REQUIRED WORK: Copy word for word, please, the lines of the entries below running from the one containing "[3.2.3 如何计算卷积神" to the one containing "[3.3.3 超参数搜索一般", both ends included.

--- START ---

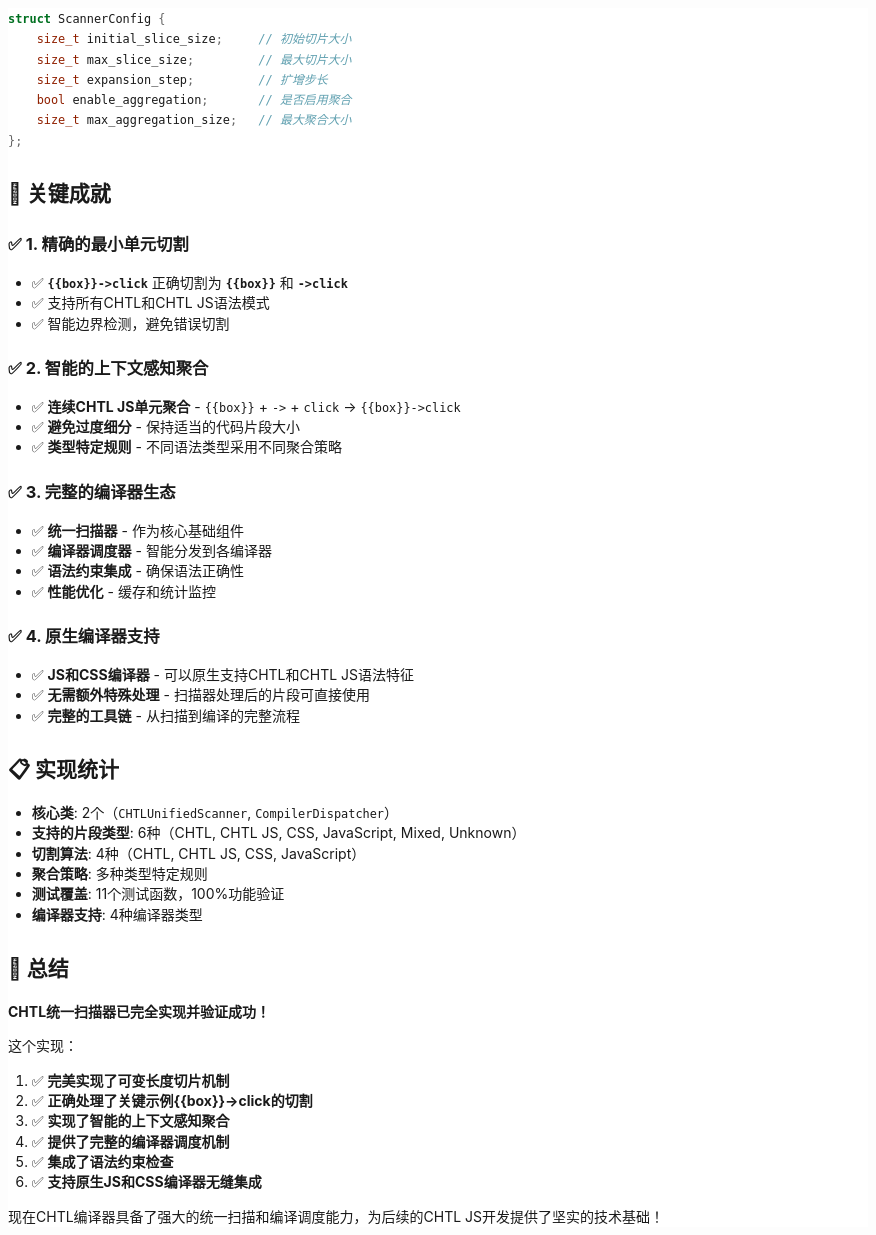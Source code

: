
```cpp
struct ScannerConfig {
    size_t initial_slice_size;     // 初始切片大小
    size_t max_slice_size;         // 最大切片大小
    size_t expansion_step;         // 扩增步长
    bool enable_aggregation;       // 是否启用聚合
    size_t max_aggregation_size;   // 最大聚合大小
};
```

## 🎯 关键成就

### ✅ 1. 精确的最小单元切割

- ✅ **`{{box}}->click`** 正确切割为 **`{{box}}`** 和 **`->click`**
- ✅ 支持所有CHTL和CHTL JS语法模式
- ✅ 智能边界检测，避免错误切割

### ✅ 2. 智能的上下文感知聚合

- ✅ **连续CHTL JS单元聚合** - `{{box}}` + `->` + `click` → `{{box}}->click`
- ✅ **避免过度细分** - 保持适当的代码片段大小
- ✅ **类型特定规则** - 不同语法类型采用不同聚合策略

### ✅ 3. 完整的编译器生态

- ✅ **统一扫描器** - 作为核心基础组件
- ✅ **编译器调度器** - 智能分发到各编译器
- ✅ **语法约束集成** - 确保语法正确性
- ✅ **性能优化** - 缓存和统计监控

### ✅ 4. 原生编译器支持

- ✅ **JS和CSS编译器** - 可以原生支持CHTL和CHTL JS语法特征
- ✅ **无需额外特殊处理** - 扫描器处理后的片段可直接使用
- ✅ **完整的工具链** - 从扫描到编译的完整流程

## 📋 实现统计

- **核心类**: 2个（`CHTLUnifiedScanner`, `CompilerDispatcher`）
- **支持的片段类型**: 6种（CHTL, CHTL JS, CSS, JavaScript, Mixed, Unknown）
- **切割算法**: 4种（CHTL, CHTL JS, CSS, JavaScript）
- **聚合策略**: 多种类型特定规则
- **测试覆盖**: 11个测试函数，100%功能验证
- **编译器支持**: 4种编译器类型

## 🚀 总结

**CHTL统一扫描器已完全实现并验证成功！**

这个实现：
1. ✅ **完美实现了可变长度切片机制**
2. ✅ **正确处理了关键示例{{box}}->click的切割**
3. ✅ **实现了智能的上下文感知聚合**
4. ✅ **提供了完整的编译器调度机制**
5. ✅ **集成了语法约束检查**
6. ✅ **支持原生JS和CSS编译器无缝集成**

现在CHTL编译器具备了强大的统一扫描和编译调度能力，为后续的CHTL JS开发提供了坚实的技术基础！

--- END ---
--- START ---

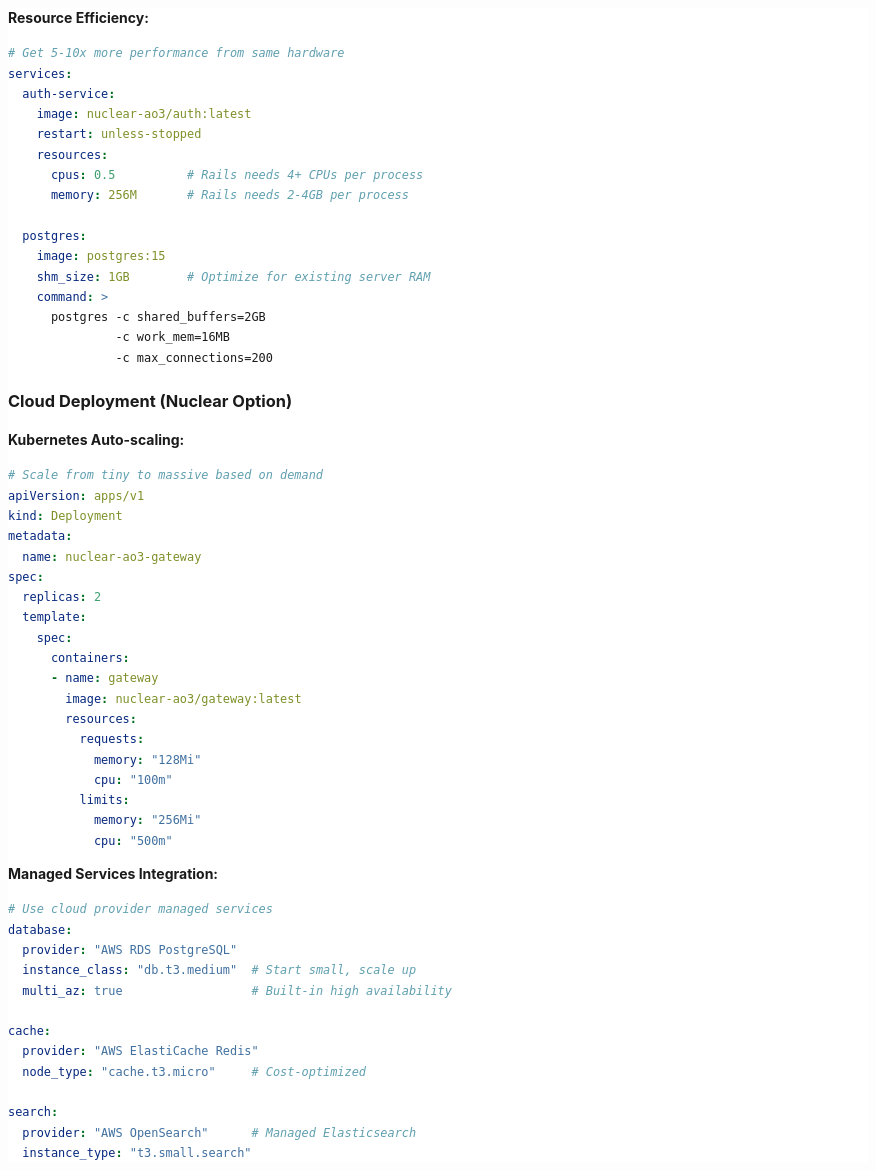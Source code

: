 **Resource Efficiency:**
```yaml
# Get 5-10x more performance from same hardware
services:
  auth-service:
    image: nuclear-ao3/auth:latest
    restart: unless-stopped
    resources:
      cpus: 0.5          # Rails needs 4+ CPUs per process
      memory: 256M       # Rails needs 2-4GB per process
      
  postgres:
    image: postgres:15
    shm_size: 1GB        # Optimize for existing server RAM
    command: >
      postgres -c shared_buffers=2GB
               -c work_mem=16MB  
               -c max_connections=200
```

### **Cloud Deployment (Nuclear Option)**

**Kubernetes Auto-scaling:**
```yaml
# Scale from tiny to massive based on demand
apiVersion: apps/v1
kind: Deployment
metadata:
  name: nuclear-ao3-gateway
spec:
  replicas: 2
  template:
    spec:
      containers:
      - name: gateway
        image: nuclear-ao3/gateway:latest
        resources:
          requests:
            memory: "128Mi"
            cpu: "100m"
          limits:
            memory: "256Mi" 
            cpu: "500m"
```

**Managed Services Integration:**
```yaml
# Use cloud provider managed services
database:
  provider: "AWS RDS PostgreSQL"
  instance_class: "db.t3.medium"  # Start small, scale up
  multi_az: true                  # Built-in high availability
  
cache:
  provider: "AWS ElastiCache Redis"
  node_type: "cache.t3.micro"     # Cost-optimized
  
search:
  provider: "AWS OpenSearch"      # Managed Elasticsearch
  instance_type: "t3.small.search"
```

--- END ---
--- START ---

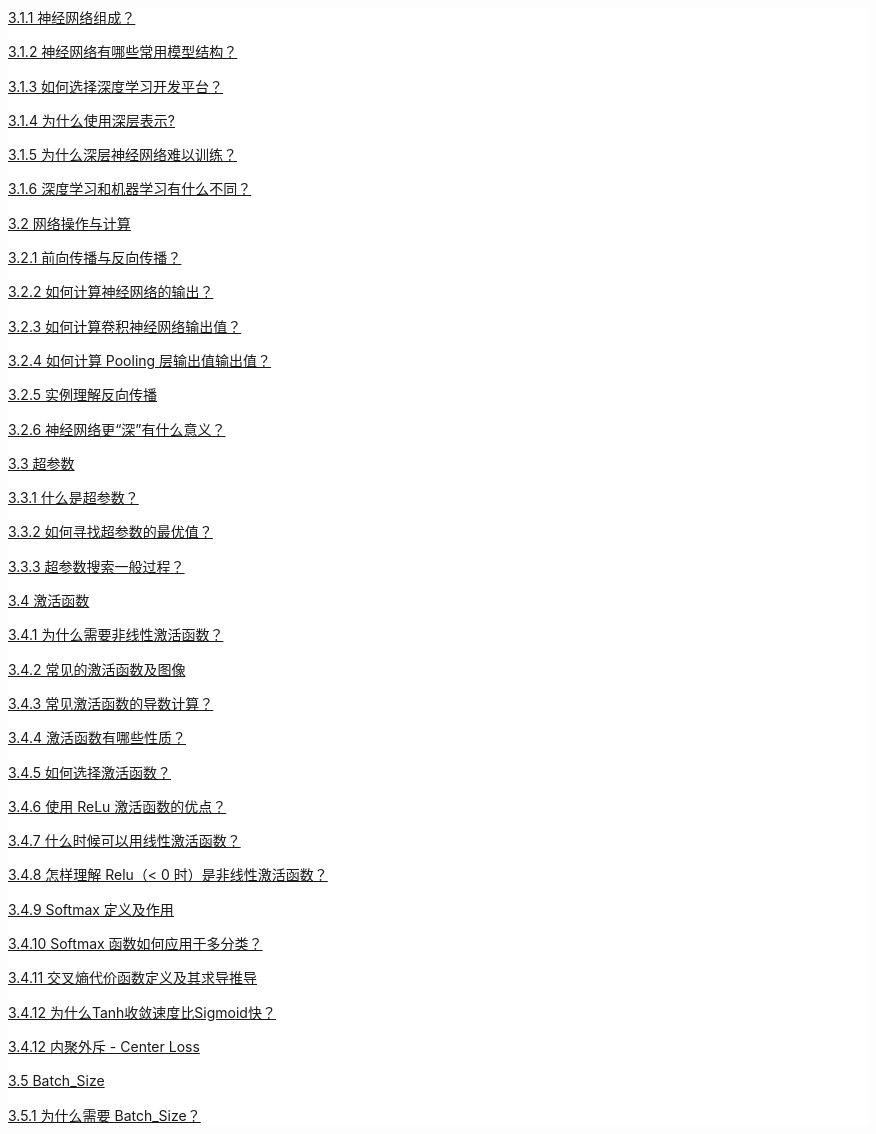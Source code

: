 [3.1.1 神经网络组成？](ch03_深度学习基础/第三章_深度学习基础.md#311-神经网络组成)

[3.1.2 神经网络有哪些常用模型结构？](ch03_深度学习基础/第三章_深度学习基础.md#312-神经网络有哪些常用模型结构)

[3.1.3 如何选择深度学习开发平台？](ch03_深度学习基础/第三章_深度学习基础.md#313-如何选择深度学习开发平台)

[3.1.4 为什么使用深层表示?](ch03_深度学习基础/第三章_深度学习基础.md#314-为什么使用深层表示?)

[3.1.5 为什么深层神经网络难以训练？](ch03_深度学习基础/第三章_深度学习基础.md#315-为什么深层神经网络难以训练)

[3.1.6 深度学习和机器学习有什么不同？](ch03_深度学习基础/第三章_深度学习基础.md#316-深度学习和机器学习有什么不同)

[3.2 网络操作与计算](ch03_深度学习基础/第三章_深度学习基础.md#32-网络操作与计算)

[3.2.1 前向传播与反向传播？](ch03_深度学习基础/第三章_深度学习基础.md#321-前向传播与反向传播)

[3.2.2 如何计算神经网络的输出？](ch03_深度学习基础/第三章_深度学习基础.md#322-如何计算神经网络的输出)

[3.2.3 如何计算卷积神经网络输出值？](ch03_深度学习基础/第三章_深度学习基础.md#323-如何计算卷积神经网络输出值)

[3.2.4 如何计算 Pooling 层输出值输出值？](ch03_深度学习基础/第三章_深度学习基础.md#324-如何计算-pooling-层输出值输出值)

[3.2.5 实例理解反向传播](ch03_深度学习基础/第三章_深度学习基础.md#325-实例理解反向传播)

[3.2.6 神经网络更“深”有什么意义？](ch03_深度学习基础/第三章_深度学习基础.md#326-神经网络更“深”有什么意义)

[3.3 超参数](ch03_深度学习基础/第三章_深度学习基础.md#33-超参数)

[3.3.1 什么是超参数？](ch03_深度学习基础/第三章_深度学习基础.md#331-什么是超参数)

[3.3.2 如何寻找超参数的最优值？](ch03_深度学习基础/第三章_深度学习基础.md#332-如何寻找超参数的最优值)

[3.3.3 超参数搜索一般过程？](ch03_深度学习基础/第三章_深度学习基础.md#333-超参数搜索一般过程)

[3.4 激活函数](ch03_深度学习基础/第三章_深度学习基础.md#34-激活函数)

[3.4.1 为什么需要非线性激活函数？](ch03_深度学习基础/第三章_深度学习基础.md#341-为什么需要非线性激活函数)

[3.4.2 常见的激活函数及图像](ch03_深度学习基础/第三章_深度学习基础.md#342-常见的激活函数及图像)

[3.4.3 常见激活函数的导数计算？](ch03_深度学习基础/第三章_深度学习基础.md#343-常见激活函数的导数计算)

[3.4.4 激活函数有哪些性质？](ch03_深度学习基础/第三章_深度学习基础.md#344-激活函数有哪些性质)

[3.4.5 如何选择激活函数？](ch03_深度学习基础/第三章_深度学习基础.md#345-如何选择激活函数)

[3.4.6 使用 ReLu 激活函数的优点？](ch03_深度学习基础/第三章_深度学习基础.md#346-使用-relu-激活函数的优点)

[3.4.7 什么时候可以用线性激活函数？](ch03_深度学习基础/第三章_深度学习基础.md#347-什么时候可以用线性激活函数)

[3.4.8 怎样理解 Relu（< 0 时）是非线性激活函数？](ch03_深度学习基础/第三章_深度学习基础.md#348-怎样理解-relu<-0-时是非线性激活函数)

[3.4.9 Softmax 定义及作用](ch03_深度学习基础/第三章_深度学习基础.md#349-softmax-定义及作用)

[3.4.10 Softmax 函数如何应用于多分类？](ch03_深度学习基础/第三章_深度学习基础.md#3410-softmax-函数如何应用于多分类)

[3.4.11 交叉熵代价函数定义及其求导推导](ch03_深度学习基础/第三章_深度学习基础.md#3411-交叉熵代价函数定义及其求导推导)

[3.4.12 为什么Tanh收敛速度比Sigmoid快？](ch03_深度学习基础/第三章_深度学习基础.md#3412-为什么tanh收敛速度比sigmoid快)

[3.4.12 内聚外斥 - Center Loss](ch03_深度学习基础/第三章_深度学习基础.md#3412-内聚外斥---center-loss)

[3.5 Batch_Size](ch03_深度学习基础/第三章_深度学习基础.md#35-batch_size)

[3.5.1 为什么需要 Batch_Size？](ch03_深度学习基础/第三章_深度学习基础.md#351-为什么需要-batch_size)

--- END ---

RESPONSE TO THIS EXERCISE:
[3.2.3 如何计算卷积神经网络输出值？](ch03_深度学习基础/第三章_深度学习基础.md#323-如何计算卷积神经网络输出值)

[3.2.4 如何计算 Pooling 层输出值输出值？](ch03_深度学习基础/第三章_深度学习基础.md#324-如何计算-pooling-层输出值输出值)

[3.2.5 实例理解反向传播](ch03_深度学习基础/第三章_深度学习基础.md#325-实例理解反向传播)

[3.2.6 神经网络更“深”有什么意义？](ch03_深度学习基础/第三章_深度学习基础.md#326-神经网络更“深”有什么意义)

[3.3 超参数](ch03_深度学习基础/第三章_深度学习基础.md#33-超参数)

[3.3.1 什么是超参数？](ch03_深度学习基础/第三章_深度学习基础.md#331-什么是超参数)

[3.3.2 如何寻找超参数的最优值？](ch03_深度学习基础/第三章_深度学习基础.md#332-如何寻找超参数的最优值)

[3.3.3 超参数搜索一般过程？](ch03_深度学习基础/第三章_深度学习基础.md#333-超参数搜索一般过程)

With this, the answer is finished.